As shown in fig. 2, the invention provides an intelligent control method for the temperature of optical cable extrusion molding, which comprises the following steps:
step S01: storing the historical data, and taking the stored historical data as a training set;
Step S02: constructing a fully connected neural network model based on the training set in the step S01;
Step S03: obtaining a type of data, inputting the data into a constructed fully-connected neural network model, and outputting a theoretical molding temperature value;
step S04: obtaining second-class data, calculating the total heat loss value in the extrusion molding process, and combining the theoretical molding temperature value output in the step S03 to obtain an actual molding temperature value;
step S05: and (3) performing intelligent regulation and control on the temperature of the extrusion head based on the actual forming temperature value in the step S04.
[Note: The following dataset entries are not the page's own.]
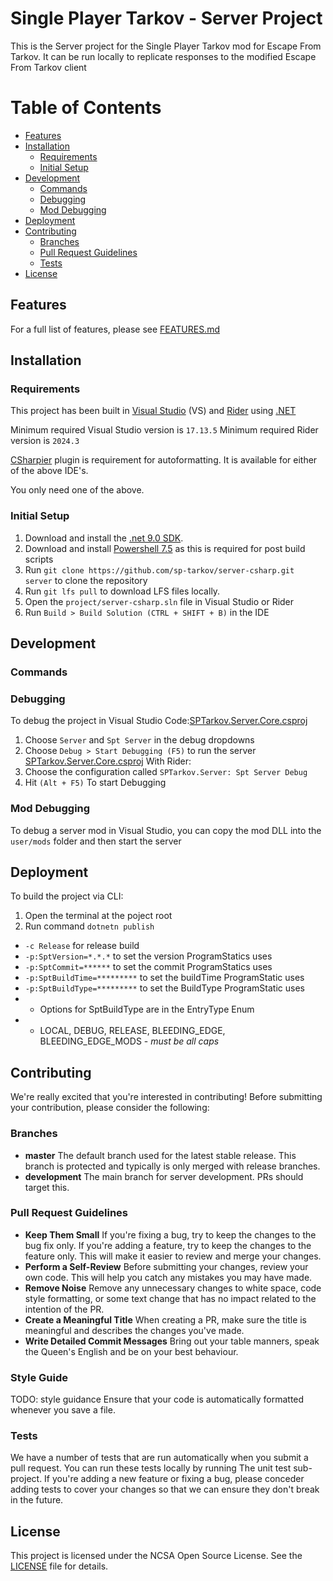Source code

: # Single Player Tarkov - Server Project

This is the Server project for the Single Player Tarkov mod for Escape From Tarkov. It can be run locally to replicate responses to the modified Escape From Tarkov client


# Table of Contents

- [Features](#features)
- [Installation](#installation)
  - [Requirements](#requirements)
  - [Initial Setup](#initial-setup)
- [Development](#development)
  - [Commands](#commands)
  - [Debugging](#debugging)
  - [Mod Debugging](#mod-debugging)
- [Deployment](#deployment)
- [Contributing](#contributing)
  - [Branches](#branchs)
  - [Pull Request Guidelines](#pull-request-guidelines)
  - [Tests](#tests)
- [License](#license)

## Features

For a full list of features, please see [FEATURES.md](FEATURES.md)

## Installation

### Requirements

This project has been built in [Visual Studio](https://visualstudio.microsoft.com/) (VS) and [Rider](https://www.jetbrains.com/rider/) using [.NET](https://dotnet.microsoft.com/en-us/)

Minimum required Visual Studio version is `17.13.5`
Minimum required Rider version is `2024.3`

[CSharpier](https://csharpier.com/docs/Editors) plugin is requirement for autoformatting. It is available for either of the above IDE's.

You only need one of the above.

### Initial Setup

1. Download and install the [.net 9.0 SDK](https://dotnet.microsoft.com/en-us/download/dotnet/9.0).
2. Download and install [Powershell 7.5](https://learn.microsoft.com/en-us/powershell/scripting/install/installing-powershell-on-windows?view=powershell-7.5) as this is required for post build scripts
3. Run `git clone https://github.com/sp-tarkov/server-csharp.git server` to clone the repository
4. Run `git lfs pull` to download LFS files locally.
5. Open the `project/server-csharp.sln` file in Visual Studio or Rider
6. Run `Build > Build Solution (CTRL + SHIFT + B)` in the IDE

## Development

### Commands

### Debugging

To debug the project in Visual Studio Code:[SPTarkov.Server.Core.csproj](Libraries/SPTarkov.Server.Core/SPTarkov.Server.Core.csproj)
1. Choose `Server` and `Spt Server` in the debug dropdowns
2. Choose `Debug > Start Debugging (F5)` to run the server
[SPTarkov.Server.Core.csproj](Libraries/SPTarkov.Server.Core/SPTarkov.Server.Core.csproj)
With Rider:
1. Choose the configuration called `SPTarkov.Server: Spt Server Debug`
2. Hit `(Alt + F5)` To start Debugging

### Mod Debugging

To debug a server mod in Visual Studio, you can copy the mod DLL into the `user/mods` folder and then start the server

## Deployment

To build the project via CLI:
1. Open the terminal at the poject root
2. Run command `dotnetn publish`
- `-c Release` for release build
- `-p:SptVersion=*.*.*` to set the version ProgramStatics uses
- `-p:SptCommit=******` to set the commit ProgramStatics uses
- `-p:SptBuildTime=*********` to set the buildTime ProgramStatic uses
- `-p:SptBuildType=*********` to set the BuildType ProgramStatic uses
- - Options for SptBuildType are in the EntryType Enum
- - LOCAL, DEBUG, RELEASE, BLEEDING_EDGE, BLEEDING_EDGE_MODS - *must be all caps*

## Contributing

We're really excited that you're interested in contributing! Before submitting your contribution, please consider the following:

### Branches

- **master**
  The default branch used for the latest stable release. This branch is protected and typically is only merged with release branches.
- **development**
  The main branch for server development. PRs should target this.

### Pull Request Guidelines

- **Keep Them Small**
  If you're fixing a bug, try to keep the changes to the bug fix only. If you're adding a feature, try to keep the changes to the feature only. This will make it easier to review and merge your changes.
- **Perform a Self-Review**
  Before submitting your changes, review your own code. This will help you catch any mistakes you may have made.
- **Remove Noise**
  Remove any unnecessary changes to white space, code style formatting, or some text change that has no impact related to the intention of the PR.
- **Create a Meaningful Title**
  When creating a PR, make sure the title is meaningful and describes the changes you've made.
- **Write Detailed Commit Messages**
  Bring out your table manners, speak the Queen's English and be on your best behaviour.

### Style Guide

 TODO: style guidance
 Ensure that your code is automatically formatted whenever you save a file.

### Tests

We have a number of tests that are run automatically when you submit a pull request. You can run these tests locally by running The unit test sub-project. If you're adding a new feature or fixing a bug, please conceder adding tests to cover your changes so that we can ensure they don't break in the future.

## License

This project is licensed under the NCSA Open Source License. See the [LICENSE](LICENSE.md) file for details.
In this embodiment, it should be specifically explained that the difference between the present embodiment and the prior art is mainly that the present embodiment has a theoretical temperature analysis module and an actual temperature analysis module, and by constructing a fully connected neural network model, the present embodiment is easy to implement, has a relatively strong representation capability, and can well represent the relationship between one type of data and a theoretical extrusion molding temperature value, and adds a regularizer to control the complexity of the fully connected neural network model and prevent overfitting, so that temperature adjustment and control can be performed according to the requirements of different optical cable outer jackets, thereby improving the molding quality of the outer jackets, and widening universality; meanwhile, the heat loss existing in the extrusion process is analyzed, the situation that excessive heat loss occurs is prevented, the temperature cannot reach the required value, the forming quality of the outer sheath is improved, and the forming effect of the optical cable outer sheath in the extrusion forming process is guaranteed.
Finally: the foregoing description of the preferred embodiments of the invention is not intended to limit the invention to the precise form disclosed, and any such modifications, equivalents, and alternatives falling within the spirit and principles of the invention are intended to be included within the scope of the invention.
The foregoing is merely illustrative of the present application, and the present application is not limited thereto, and any person skilled in the art will readily recognize that variations or substitutions are within the scope of the present application. Therefore, the protection scope of the present application shall be subject to the protection scope of the claims.